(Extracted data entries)
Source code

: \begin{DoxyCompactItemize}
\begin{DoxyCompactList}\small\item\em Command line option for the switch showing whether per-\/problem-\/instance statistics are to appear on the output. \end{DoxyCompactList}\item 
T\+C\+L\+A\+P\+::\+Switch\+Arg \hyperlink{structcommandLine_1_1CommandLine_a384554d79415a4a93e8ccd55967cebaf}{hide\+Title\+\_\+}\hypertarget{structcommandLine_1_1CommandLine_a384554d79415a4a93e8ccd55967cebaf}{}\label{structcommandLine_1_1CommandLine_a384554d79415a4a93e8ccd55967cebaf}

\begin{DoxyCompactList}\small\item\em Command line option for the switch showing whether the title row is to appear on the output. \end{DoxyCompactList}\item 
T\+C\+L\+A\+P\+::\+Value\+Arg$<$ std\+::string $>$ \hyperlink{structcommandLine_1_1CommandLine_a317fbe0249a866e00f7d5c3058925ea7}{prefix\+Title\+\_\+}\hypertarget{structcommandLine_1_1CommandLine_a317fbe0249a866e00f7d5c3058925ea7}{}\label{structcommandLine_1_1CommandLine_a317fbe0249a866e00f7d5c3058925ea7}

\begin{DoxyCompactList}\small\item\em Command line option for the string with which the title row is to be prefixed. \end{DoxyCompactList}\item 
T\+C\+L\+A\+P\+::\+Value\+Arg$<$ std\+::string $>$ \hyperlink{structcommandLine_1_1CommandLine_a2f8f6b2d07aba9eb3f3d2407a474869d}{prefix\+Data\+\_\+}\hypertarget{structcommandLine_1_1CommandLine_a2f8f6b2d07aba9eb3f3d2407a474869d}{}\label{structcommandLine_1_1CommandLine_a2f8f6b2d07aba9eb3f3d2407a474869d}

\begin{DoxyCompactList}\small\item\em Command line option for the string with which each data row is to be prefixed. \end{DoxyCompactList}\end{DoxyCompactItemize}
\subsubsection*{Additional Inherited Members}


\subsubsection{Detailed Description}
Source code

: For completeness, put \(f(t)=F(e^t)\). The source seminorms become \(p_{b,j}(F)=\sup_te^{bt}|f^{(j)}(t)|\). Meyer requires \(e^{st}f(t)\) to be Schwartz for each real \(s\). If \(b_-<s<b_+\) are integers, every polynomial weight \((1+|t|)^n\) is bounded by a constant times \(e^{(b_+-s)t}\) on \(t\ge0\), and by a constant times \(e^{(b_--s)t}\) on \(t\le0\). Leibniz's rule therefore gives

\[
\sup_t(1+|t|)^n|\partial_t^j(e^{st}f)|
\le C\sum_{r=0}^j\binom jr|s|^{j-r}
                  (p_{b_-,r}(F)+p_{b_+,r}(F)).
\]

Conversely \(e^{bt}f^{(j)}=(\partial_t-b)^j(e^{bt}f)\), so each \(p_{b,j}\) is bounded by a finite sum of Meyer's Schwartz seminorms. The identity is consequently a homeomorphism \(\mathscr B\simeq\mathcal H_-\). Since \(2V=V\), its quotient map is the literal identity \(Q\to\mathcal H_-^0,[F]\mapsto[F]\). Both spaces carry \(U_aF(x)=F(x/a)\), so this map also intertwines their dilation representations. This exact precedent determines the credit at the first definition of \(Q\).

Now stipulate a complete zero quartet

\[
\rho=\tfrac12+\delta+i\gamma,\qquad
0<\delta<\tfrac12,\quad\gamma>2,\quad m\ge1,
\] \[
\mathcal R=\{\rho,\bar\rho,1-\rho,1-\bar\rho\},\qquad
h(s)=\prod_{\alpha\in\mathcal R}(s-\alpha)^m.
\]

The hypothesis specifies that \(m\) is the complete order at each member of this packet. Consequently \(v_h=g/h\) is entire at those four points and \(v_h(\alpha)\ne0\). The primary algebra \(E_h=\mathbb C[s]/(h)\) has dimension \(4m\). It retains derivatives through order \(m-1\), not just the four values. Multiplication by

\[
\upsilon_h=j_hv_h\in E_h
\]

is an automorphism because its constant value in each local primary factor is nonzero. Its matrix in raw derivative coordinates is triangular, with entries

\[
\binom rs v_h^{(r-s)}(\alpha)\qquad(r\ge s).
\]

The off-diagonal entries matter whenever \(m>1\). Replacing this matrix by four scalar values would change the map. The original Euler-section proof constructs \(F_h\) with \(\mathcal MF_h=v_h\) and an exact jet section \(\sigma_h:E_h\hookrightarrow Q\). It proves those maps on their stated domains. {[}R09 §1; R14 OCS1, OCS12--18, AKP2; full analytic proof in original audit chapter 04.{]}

Assignment → Keep the wording exact. Give all of the records again.

Task response →
Source code

: \begin{DoxyCompactItemize}
\begin{DoxyCompactList}\small\item\em Command line option for the switch showing whether per-\/problem-\/instance statistics are to appear on the output. \end{DoxyCompactList}\item 
T\+C\+L\+A\+P\+::\+Switch\+Arg \hyperlink{structcommandLine_1_1CommandLine_a384554d79415a4a93e8ccd55967cebaf}{hide\+Title\+\_\+}\hypertarget{structcommandLine_1_1CommandLine_a384554d79415a4a93e8ccd55967cebaf}{}\label{structcommandLine_1_1CommandLine_a384554d79415a4a93e8ccd55967cebaf}

\begin{DoxyCompactList}\small\item\em Command line option for the switch showing whether the title row is to appear on the output. \end{DoxyCompactList}\item 
T\+C\+L\+A\+P\+::\+Value\+Arg$<$ std\+::string $>$ \hyperlink{structcommandLine_1_1CommandLine_a317fbe0249a866e00f7d5c3058925ea7}{prefix\+Title\+\_\+}\hypertarget{structcommandLine_1_1CommandLine_a317fbe0249a866e00f7d5c3058925ea7}{}\label{structcommandLine_1_1CommandLine_a317fbe0249a866e00f7d5c3058925ea7}

\begin{DoxyCompactList}\small\item\em Command line option for the string with which the title row is to be prefixed. \end{DoxyCompactList}\item 
T\+C\+L\+A\+P\+::\+Value\+Arg$<$ std\+::string $>$ \hyperlink{structcommandLine_1_1CommandLine_a2f8f6b2d07aba9eb3f3d2407a474869d}{prefix\+Data\+\_\+}\hypertarget{structcommandLine_1_1CommandLine_a2f8f6b2d07aba9eb3f3d2407a474869d}{}\label{structcommandLine_1_1CommandLine_a2f8f6b2d07aba9eb3f3d2407a474869d}

\begin{DoxyCompactList}\small\item\em Command line option for the string with which each data row is to be prefixed. \end{DoxyCompactList}\end{DoxyCompactItemize}
\subsubsection*{Additional Inherited Members}


\subsubsection{Detailed Description}
Source code

: For completeness, put \(f(t)=F(e^t)\). The source seminorms become \(p_{b,j}(F)=\sup_te^{bt}|f^{(j)}(t)|\). Meyer requires \(e^{st}f(t)\) to be Schwartz for each real \(s\). If \(b_-<s<b_+\) are integers, every polynomial weight \((1+|t|)^n\) is bounded by a constant times \(e^{(b_+-s)t}\) on \(t\ge0\), and by a constant times \(e^{(b_--s)t}\) on \(t\le0\). Leibniz's rule therefore gives

\[
\sup_t(1+|t|)^n|\partial_t^j(e^{st}f)|
\le C\sum_{r=0}^j\binom jr|s|^{j-r}
                  (p_{b_-,r}(F)+p_{b_+,r}(F)).
\]

Conversely \(e^{bt}f^{(j)}=(\partial_t-b)^j(e^{bt}f)\), so each \(p_{b,j}\) is bounded by a finite sum of Meyer's Schwartz seminorms. The identity is consequently a homeomorphism \(\mathscr B\simeq\mathcal H_-\). Since \(2V=V\), its quotient map is the literal identity \(Q\to\mathcal H_-^0,[F]\mapsto[F]\). Both spaces carry \(U_aF(x)=F(x/a)\), so this map also intertwines their dilation representations. This exact precedent determines the credit at the first definition of \(Q\).

Now stipulate a complete zero quartet

\[
\rho=\tfrac12+\delta+i\gamma,\qquad
0<\delta<\tfrac12,\quad\gamma>2,\quad m\ge1,
\] \[
\mathcal R=\{\rho,\bar\rho,1-\rho,1-\bar\rho\},\qquad
h(s)=\prod_{\alpha\in\mathcal R}(s-\alpha)^m.
\]

The hypothesis specifies that \(m\) is the complete order at each member of this packet. Consequently \(v_h=g/h\) is entire at those four points and \(v_h(\alpha)\ne0\). The primary algebra \(E_h=\mathbb C[s]/(h)\) has dimension \(4m\). It retains derivatives through order \(m-1\), not just the four values. Multiplication by

\[
\upsilon_h=j_hv_h\in E_h
\]

is an automorphism because its constant value in each local primary factor is nonzero. Its matrix in raw derivative coordinates is triangular, with entries

\[
\binom rs v_h^{(r-s)}(\alpha)\qquad(r\ge s).
\]

The off-diagonal entries matter whenever \(m>1\). Replacing this matrix by four scalar values would change the map. The original Euler-section proof constructs \(F_h\) with \(\mathcal MF_h=v_h\) and an exact jet section \(\sigma_h:E_h\hookrightarrow Q\). It proves those maps on their stated domains. {[}R09 §1; R14 OCS1, OCS12--18, AKP2; full analytic proof in original audit chapter 04.{]}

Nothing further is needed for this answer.